Working data »
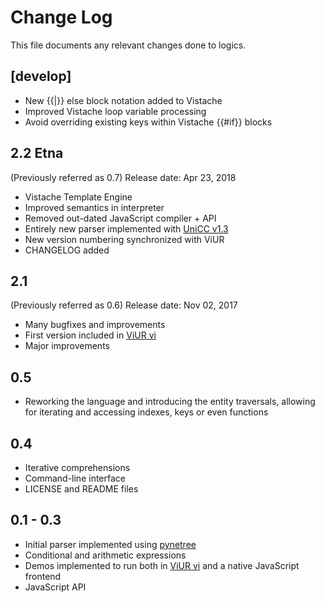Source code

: # Change Log

This file documents any relevant changes done to logics.

## [develop]

- New {{|}} else block notation added to Vistache
- Improved Vistache loop variable processing
- Avoid overriding existing keys within Vistache {{#if}} blocks

## 2.2 Etna

(Previously referred as 0.7)
Release date: Apr 23, 2018

- Vistache Template Engine
- Improved semantics in interpreter
- Removed out-dated JavaScript compiler + API
- Entirely new parser implemented with [UniCC v1.3](https://github.com/phorward/unicc)
- New version numbering synchronized with ViUR
- CHANGELOG added

## 2.1

(Previously referred as 0.6)
Release date: Nov 02, 2017

- Many bugfixes and improvements
- First version included in [ViUR vi](https://github.com/viur-framework/vi)
- Major improvements

## 0.5

- Reworking the language and introducing the entity traversals, allowing
  for iterating and accessing indexes, keys or even functions

## 0.4

- Iterative comprehensions
- Command-line interface
- LICENSE and README files

## 0.1 - 0.3

- Initial parser implemented using [pynetree](https://github.com/phorward/pynetree)
- Conditional and arithmetic expressions
- Demos implemented to run both in [ViUR vi](https://github.com/viur-framework/vi) and a native JavaScript frontend
- JavaScript API
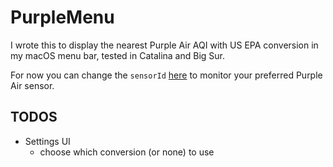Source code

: # PurpleMenu
I wrote this to display the nearest Purple Air AQI with US EPA conversion in my macOS menu bar, tested in Catalina and Big Sur.

For now you can change the `sensorId` [here](https://github.com/ayn/PurpleMenu/blob/master/PurpleMenu/AppDelegate.swift#L67) to monitor your preferred Purple Air sensor.

## TODOS

* Settings UI
  * choose which conversion (or none) to use

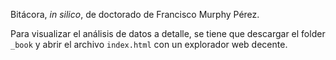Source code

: Bitácora, _in silico_, de doctorado de Francisco Murphy Pérez.

Para visualizar el análisis de datos a detalle, se tiene que descargar el folder `_book` y abrir el archivo `index.html` con un explorador web decente.
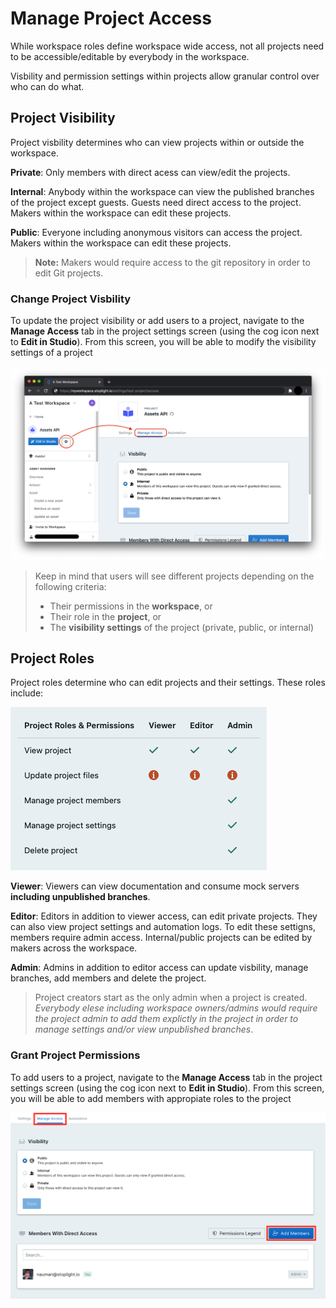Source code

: # Manage Project Access

While workspace roles define workspace wide access, not all projects need to be accessible/editable by everybody in the workspace. 

Visbility and permission settings within projects allow granular control over who can do what. 

## Project Visibility

Project visbility determines who can view projects within or outside the workspace. 

**Private**: Only members with direct acess can view/edit the projects.

**Internal**: Anybody within the workspace can view the published branches of the project except guests. Guests need direct access to the project. Makers within the workspace can edit these projects.

**Public**: Everyone including anonymous visitors can access the project. Makers within the workspace can edit these projects.

> **Note:** Makers would require access to the git repository in order to edit Git projects.

### Change Project Visbility

To update the project visibility or add users to a project, navigate to the **Manage Access** tab in the project settings screen (using the cog icon next to **Edit in Studio**). From this screen, you will be able to modify the visibility settings of a project

![](../assets/images/manage-project-access.png)

> Keep in mind that users will see different projects depending on the following criteria:
> - Their permissions in the **workspace**, or
> - Their role in the **project**, or
> - The **visibility settings** of the project (private, public, or internal)


## Project Roles

Project roles determine who can edit projects and their settings. These roles include:

![Project Roles](../assets/images/project-roles.png)


**Viewer**: Viewers can view documentation and consume mock servers **including unpublished branches**.

**Editor**: Editors in addition to viewer access, can edit private projects. They can also view project settings and automation logs. To edit these settigns, members require admin access. Internal/public projects can be edited by makers across the workspace. 

**Admin**: Admins in addition to editor access can update visbility, manage branches, add members and delete the project. 

> Project creators start as the only admin when a project is created. *Everybody elese including workspace owners/admins would require the project admin to add them explictly in the project in order to manage settings and/or view unpublished branches*.

### Grant Project Permissions

To add users to a project, navigate to the **Manage Access** tab in the project settings screen (using the cog icon next to **Edit in Studio**). From this screen, you will be able to add members with appropiate roles to the project

![Direct Access](../assets/images/direct-access.png)




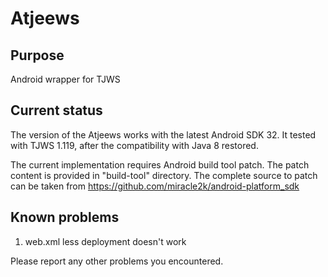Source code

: # Atjeews

## Purpose
Android wrapper for TJWS

## Current status
The version of the Atjeews works with the latest Android SDK 32. It tested with TJWS 1.119,
after the compatibility with Java 8 restored. 

The current implementation requires Android build tool patch. The patch content is provided
in "build-tool" directory. The complete source to patch can be taken from https://github.com/miracle2k/android-platform_sdk

## Known problems
1. web.xml less deployment doesn't work

Please report any other problems you encountered.
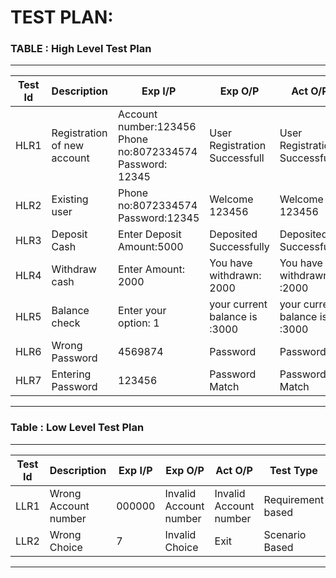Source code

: ﻿# TEST PLAN:
### TABLE : High Level Test Plan 
___ 
|Test Id  | Description |Exp I/P  |Exp O/P  |Act O/P  |Test Type  |
|--|--|--|--|--|--|
| HLR1 |Registration of new account|Account number:123456 Phone no:8072334574 Password: 12345|User Registration Successfull|User Registration Successfull|Requirement based|
|HLR2|Existing user|Phone no:8072334574 Password:12345|Welcome 123456|Welcome 123456|Requirement based|
|HLR3|Deposit Cash|Enter Deposit Amount:5000|Deposited Successfully|Deposited Successfully|Requirement Baesd|
|HLR4|Withdraw cash|Enter Amount: 2000|You have withdrawn: 2000|You have withdrawn :2000|Requirement Based|
|HLR5|Balance check|Enter your option: 1|your current balance is :3000|your current balance is :3000|Requirement Based|
|HLR6|Wrong Password|4569874|Password|Password|Boundary Based|
|HLR7|Entering Password|123456|Password Match|Password Match|Boundary Based|
____________________________
### Table : Low Level Test Plan
______________________
|Test Id  | Description |Exp I/P  |Exp O/P  |Act O/P  |Test Type  |
|--|--|--|--|--|--|
| LLR1 |Wrong Account number|000000|Invalid Account number|Invalid Account number|Requirement based|
|LLR2|Wrong Choice|7|Invalid Choice|Exit|Scenario Based
____________________


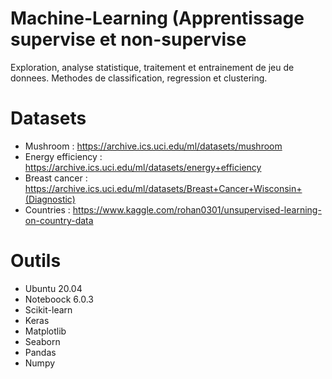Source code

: # Machine-Learning (Apprentissage supervise et non-supervise
Exploration, analyse statistique, traitement et entrainement de jeu de donnees. Methodes de classification, regression et clustering.

# Datasets
- Mushroom : https://archive.ics.uci.edu/ml/datasets/mushroom
- Energy efficiency : https://archive.ics.uci.edu/ml/datasets/energy+efficiency
- Breast cancer : https://archive.ics.uci.edu/ml/datasets/Breast+Cancer+Wisconsin+(Diagnostic)
- Countries : https://www.kaggle.com/rohan0301/unsupervised-learning-on-country-data

# Outils
- Ubuntu 20.04
- Noteboock 6.0.3
- Scikit-learn
- Keras
- Matplotlib
- Seaborn
- Pandas
- Numpy
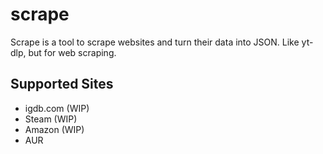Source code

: # scrape

Scrape is a tool to scrape websites and turn their data into JSON. Like yt-dlp, but for web scraping.

## Supported Sites
- igdb.com (WIP)
- Steam (WIP)
- Amazon (WIP)
- AUR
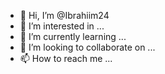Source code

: - 👋 Hi, I’m @Ibrahiim24
- 👀 I’m interested in ...
- 🌱 I’m currently learning ...
- 💞️ I’m looking to collaborate on ...
- 📫 How to reach me ...


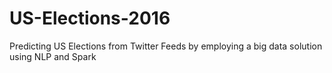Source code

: # US-Elections-2016
Predicting US Elections from Twitter Feeds by employing a big data solution using NLP and Spark
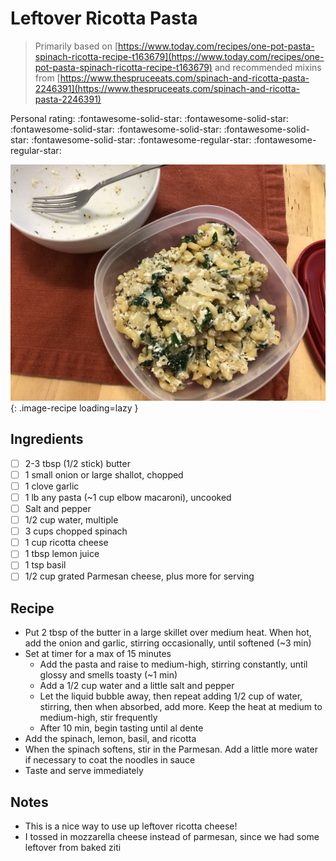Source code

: # Leftover Ricotta Pasta

> Primarily based on [https://www.today.com/recipes/one-pot-pasta-spinach-ricotta-recipe-t163679](https://www.today.com/recipes/one-pot-pasta-spinach-ricotta-recipe-t163679) and recommended mixins from [https://www.thespruceeats.com/spinach-and-ricotta-pasta-2246391](https://www.thespruceeats.com/spinach-and-ricotta-pasta-2246391)

<!-- {cts} rating=3; (User can specify rating on scale of 1-5) -->
Personal rating: :fontawesome-solid-star: :fontawesome-solid-star: :fontawesome-solid-star: :fontawesome-solid-star: :fontawesome-solid-star: :fontawesome-solid-star: :fontawesome-regular-star: :fontawesome-regular-star:
<!-- {cte} -->

<!-- {cts} name_image=leftover-ricotta-pasta.jpg; (User can specify image name) -->
![leftover-ricotta-pasta.jpg](./leftover-ricotta-pasta.jpg){: .image-recipe loading=lazy }
<!-- {cte} -->

## Ingredients

* [ ] 2-3 tbsp (1/2 stick) butter
* [ ] 1 small onion or large shallot, chopped
* [ ] 1 clove garlic
* [ ] 1 lb any pasta (~1 cup elbow macaroni), uncooked
* [ ] Salt and pepper
* [ ] 1/2 cup water, multiple
* [ ] 3 cups chopped spinach
* [ ] 1 cup ricotta cheese
* [ ] 1 tbsp lemon juice
* [ ] 1 tsp basil
* [ ] 1/2 cup grated Parmesan cheese, plus more for serving

## Recipe

* Put 2 tbsp of the butter in a large skillet over medium heat. When hot, add the onion and garlic, stirring occasionally, until softened (~3 min)
* Set at timer for a max of 15 minutes
    * Add the pasta and raise to medium-high, stirring constantly, until  glossy and smells toasty (~1 min)
    * Add a 1/2 cup water and a little salt and pepper
    * Let the liquid bubble away, then repeat adding 1/2 cup of water, stirring, then when absorbed, add more. Keep the heat at medium to medium-high, stir frequently
    * After 10 min, begin tasting until al dente
* Add the spinach, lemon, basil, and ricotta
* When the spinach softens, stir in the Parmesan. Add a little more water if necessary to coat the noodles in sauce
* Taste and serve immediately

## Notes

* This is a nice way to use up leftover ricotta cheese!
* I tossed in mozzarella cheese instead of parmesan, since we had some leftover from baked ziti
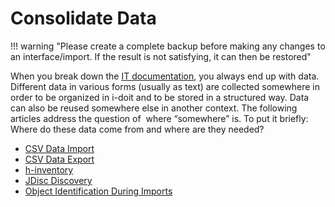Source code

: # Consolidate Data

!!! warning "Please create a complete backup before making any changes to an interface/import. If the result is not satisfying, it can then be restored"

When you break down the [IT documentation](../glossary.md), you always end up with data. Different data in various forms (usually as text) are collected somewhere in order to be organized in i-doit and to be stored in a structured way. Data can also be reused somewhere else in another context. The following articles address the question of  where “somewhere” is. To put it briefly: Where do these data come from and where are they needed?

-   [CSV Data Import](../consolidate-data/csv-data-import/index.md)
-   [CSV Data Export](../consolidate-data/csv-data-export.md)
-   [h-inventory](../consolidate-data/h-inventory.md)
-   [JDisc Discovery](../consolidate-data/jdisc-discovery.md)
-   [Object Identification During Imports](../consolidate-data/object-identification-during-imports.md)
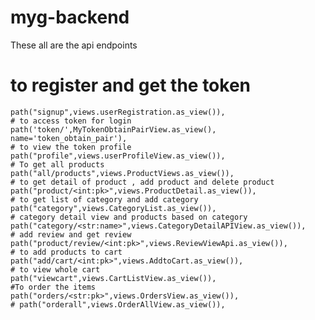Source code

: # myg-backend
These all are the api endpoints

 # to register and get the token
    path("signup",views.userRegistration.as_view()),
    # to access token for login
    path('token/',MyTokenObtainPairView.as_view(), name='token_obtain_pair'),
    # to view the token profile
    path("profile",views.userProfileView.as_view()),
    # To get all products
    path("all/products",views.ProductViews.as_view()),
    # to get detail of product , add product and delete product
    path("product/<int:pk>",views.ProductDetail.as_view()),
    # to get list of category and add category
    path("category",views.CategoryList.as_view()),
    # category detail view and products based on category
    path("category/<str:name>",views.CategoryDetailAPIView.as_view()),
    # add review and get review
    path("product/review/<int:pk>",views.ReviewViewApi.as_view()), 
    # to add products to cart
    path("add/cart/<int:pk>",views.AddtoCart.as_view()),
    # to view whole cart
    path("viewcart",views.CartListView.as_view()),
    #To order the items
    path("orders/<str:pk>",views.OrdersView.as_view()),
    # path("orderall",views.OrderAllView.as_view()),
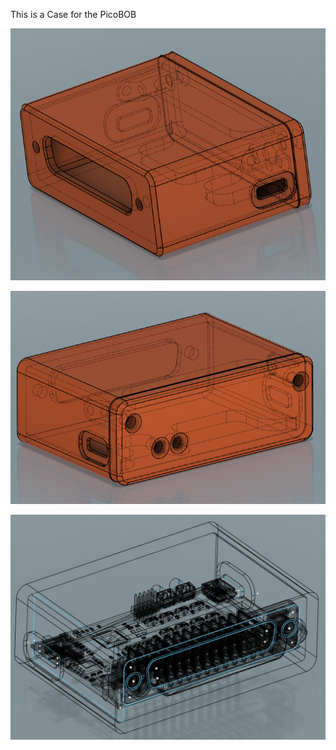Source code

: This is a Case for the PicoBOB

![](./images/picoBOB_1.png)

![](./images/picoBOB_2.png)

![](./images/picoBOB_3.png)
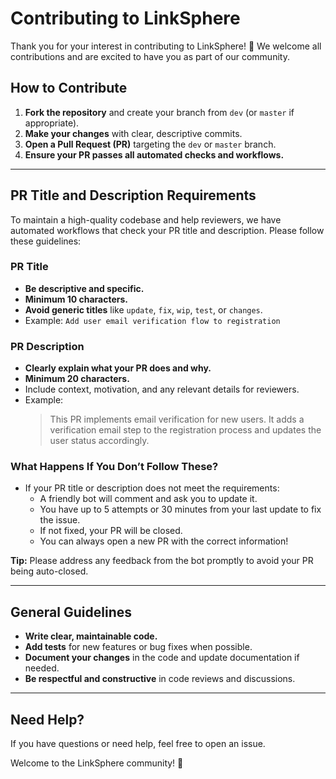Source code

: # Contributing to LinkSphere

Thank you for your interest in contributing to LinkSphere! 🚀 We welcome all contributions and are excited to have you as part of our community.

## How to Contribute

1. **Fork the repository** and create your branch from `dev` (or `master` if appropriate).
2. **Make your changes** with clear, descriptive commits.
3. **Open a Pull Request (PR)** targeting the `dev` or `master` branch.
4. **Ensure your PR passes all automated checks and workflows.**

---

## PR Title and Description Requirements

To maintain a high-quality codebase and help reviewers, we have automated workflows that check your PR title and description. Please follow these guidelines:

### PR Title
- **Be descriptive and specific.**
- **Minimum 10 characters.**
- **Avoid generic titles** like `update`, `fix`, `wip`, `test`, or `changes`.
- Example: `Add user email verification flow to registration`

### PR Description
- **Clearly explain what your PR does and why.**
- **Minimum 20 characters.**
- Include context, motivation, and any relevant details for reviewers.
- Example:
  > This PR implements email verification for new users. It adds a verification email step to the registration process and updates the user status accordingly.

### What Happens If You Don’t Follow These?
- If your PR title or description does not meet the requirements:
  - A friendly bot will comment and ask you to update it.
  - You have up to 5 attempts or 30 minutes from your last update to fix the issue.
  - If not fixed, your PR will be closed.
  - You can always open a new PR with the correct information!

**Tip:** Please address any feedback from the bot promptly to avoid your PR being auto-closed.

---

## General Guidelines
- **Write clear, maintainable code.**
- **Add tests** for new features or bug fixes when possible.
- **Document your changes** in the code and update documentation if needed.
- **Be respectful and constructive** in code reviews and discussions.

---

## Need Help?
If you have questions or need help, feel free to open an issue.

Welcome to the LinkSphere community! 💜 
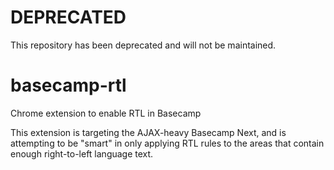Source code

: # DEPRECATED
This repository has been deprecated and will not be maintained.

basecamp-rtl
============

Chrome extension to enable RTL in Basecamp

This extension is targeting the AJAX-heavy Basecamp Next, and is attempting to be "smart" in only applying RTL rules to the areas that contain enough right-to-left language text.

Work required »
Could you report how many lines of the listing above hold "projects"? Only the number is needed.

Response below »
10